Your task is to copy every line below that contains the word "statuses".

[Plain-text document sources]
▽
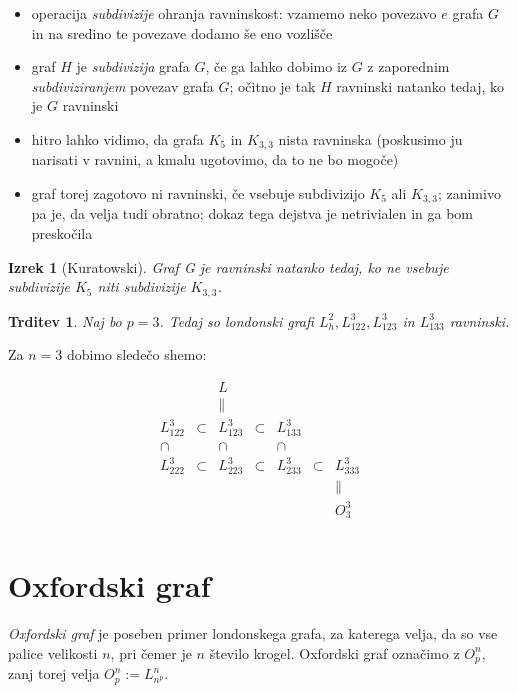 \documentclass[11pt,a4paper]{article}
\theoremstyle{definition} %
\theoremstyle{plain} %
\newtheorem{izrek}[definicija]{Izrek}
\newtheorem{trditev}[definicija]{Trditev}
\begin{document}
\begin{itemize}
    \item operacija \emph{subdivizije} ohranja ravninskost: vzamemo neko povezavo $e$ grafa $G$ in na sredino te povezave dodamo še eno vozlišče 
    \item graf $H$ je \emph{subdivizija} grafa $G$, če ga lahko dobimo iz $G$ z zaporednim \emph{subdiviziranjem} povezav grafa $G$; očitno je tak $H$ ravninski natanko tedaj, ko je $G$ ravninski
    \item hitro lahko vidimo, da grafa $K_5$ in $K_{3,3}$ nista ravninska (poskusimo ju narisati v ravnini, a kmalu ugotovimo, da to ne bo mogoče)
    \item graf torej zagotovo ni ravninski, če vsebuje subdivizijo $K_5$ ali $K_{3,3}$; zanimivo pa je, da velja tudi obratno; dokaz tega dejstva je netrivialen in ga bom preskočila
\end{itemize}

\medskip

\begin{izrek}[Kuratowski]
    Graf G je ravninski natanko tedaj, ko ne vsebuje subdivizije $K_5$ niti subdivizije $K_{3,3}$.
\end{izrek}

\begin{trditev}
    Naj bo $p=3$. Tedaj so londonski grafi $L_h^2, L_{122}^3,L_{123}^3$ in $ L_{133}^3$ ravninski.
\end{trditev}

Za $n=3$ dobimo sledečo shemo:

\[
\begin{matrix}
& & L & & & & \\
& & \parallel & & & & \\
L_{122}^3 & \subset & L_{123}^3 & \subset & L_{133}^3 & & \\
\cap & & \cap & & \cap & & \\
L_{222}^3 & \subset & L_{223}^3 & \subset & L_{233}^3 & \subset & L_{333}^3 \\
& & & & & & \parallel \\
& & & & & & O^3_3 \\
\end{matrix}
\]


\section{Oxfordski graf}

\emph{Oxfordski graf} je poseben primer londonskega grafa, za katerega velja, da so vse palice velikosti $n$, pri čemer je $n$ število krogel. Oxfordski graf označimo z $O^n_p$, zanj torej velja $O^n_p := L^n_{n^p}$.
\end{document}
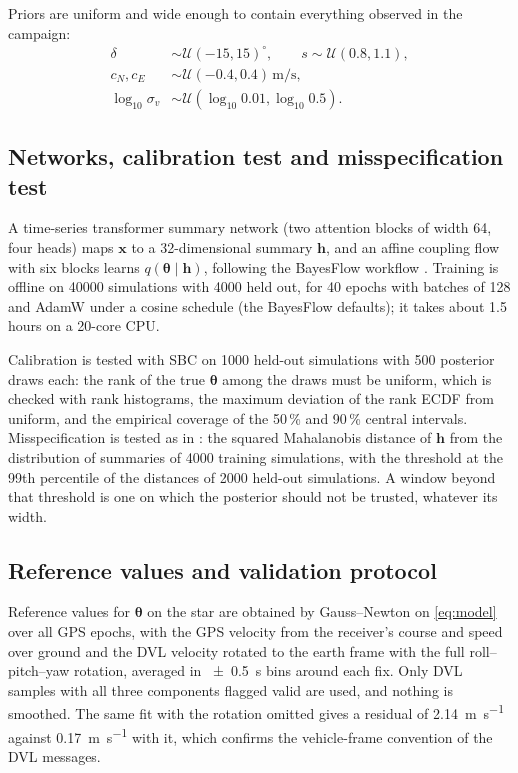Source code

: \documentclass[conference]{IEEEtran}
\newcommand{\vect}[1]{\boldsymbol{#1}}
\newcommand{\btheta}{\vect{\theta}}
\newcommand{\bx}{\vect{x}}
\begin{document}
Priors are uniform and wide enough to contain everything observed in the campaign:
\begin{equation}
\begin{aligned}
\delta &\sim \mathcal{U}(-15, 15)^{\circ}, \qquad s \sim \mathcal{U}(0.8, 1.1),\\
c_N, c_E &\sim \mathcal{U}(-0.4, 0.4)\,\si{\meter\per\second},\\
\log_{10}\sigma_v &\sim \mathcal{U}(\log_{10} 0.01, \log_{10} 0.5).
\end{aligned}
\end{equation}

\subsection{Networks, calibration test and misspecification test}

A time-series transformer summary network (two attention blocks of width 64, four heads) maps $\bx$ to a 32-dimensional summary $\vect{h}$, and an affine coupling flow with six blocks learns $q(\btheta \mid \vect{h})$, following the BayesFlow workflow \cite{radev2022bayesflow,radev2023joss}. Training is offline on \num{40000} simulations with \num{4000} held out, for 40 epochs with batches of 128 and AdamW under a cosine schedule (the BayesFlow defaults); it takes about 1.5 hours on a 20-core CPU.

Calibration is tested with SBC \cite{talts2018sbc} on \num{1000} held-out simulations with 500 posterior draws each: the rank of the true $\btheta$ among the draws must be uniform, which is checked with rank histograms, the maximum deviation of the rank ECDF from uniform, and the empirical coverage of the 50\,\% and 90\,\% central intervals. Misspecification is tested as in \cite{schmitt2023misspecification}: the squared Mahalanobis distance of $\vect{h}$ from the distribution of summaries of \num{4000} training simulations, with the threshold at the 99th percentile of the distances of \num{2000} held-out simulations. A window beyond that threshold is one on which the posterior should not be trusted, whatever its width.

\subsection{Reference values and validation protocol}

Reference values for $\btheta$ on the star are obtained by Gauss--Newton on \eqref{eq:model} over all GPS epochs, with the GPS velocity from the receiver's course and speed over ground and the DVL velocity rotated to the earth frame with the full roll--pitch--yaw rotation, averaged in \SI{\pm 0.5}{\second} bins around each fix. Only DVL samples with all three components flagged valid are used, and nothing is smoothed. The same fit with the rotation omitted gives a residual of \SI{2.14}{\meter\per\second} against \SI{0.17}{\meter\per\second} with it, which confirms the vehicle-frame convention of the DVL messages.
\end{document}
△
▽
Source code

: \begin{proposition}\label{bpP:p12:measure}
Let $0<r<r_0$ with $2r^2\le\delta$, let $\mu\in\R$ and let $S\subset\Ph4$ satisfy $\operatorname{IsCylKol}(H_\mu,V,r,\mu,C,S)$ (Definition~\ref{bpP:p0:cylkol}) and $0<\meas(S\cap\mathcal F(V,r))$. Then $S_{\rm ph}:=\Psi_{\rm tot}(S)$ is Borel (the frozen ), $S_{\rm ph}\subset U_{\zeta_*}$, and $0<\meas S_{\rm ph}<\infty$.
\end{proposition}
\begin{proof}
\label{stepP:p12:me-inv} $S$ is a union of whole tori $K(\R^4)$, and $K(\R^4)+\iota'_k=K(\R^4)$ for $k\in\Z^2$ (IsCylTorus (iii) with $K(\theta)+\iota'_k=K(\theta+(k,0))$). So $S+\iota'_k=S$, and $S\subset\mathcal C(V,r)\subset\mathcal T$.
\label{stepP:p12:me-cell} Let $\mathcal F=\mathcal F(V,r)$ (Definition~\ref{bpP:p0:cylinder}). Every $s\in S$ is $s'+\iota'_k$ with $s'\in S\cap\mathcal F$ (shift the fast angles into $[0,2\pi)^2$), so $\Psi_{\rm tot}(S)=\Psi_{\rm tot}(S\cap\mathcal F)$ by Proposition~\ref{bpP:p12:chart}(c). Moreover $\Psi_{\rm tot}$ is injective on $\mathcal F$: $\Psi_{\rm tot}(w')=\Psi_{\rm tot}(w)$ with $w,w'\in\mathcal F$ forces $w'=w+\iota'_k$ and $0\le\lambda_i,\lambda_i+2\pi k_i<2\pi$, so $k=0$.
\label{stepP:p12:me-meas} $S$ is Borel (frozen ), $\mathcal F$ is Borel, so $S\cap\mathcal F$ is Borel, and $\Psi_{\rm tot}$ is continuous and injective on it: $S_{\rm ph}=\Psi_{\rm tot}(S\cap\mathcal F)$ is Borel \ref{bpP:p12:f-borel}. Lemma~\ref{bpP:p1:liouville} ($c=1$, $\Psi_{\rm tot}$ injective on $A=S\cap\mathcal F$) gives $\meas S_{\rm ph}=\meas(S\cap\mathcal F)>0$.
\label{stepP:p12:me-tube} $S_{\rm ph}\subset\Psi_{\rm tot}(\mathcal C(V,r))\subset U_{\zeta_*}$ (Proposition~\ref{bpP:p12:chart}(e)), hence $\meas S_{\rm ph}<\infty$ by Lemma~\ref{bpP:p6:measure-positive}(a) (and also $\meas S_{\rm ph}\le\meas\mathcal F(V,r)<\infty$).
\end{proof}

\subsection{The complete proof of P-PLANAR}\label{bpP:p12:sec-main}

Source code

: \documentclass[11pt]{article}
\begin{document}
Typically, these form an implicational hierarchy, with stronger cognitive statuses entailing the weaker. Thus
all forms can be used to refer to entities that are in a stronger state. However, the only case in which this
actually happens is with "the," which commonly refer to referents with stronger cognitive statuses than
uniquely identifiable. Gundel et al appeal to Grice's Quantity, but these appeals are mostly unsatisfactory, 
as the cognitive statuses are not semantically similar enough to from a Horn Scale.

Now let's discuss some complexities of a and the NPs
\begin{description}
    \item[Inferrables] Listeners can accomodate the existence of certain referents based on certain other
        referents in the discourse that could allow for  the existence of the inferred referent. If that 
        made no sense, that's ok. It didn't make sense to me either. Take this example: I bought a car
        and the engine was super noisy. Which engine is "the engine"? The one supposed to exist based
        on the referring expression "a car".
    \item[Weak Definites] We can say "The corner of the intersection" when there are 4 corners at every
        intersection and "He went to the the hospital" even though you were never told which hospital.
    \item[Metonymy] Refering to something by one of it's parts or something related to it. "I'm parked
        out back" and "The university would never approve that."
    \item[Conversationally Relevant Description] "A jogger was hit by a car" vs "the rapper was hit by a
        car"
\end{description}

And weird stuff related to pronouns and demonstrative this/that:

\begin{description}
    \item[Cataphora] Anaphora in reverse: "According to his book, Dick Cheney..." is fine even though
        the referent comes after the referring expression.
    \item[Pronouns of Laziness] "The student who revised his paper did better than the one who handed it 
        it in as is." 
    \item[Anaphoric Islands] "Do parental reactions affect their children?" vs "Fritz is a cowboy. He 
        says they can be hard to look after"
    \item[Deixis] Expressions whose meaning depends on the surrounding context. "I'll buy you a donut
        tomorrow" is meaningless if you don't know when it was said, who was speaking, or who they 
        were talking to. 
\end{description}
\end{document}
△
**PROBLEM SOLUTION:**
Typically, these form an implicational hierarchy, with stronger cognitive statuses entailing the weaker. Thus
actually happens is with "the," which commonly refer to referents with stronger cognitive statuses than
as the cognitive statuses are not semantically similar enough to from a Horn Scale.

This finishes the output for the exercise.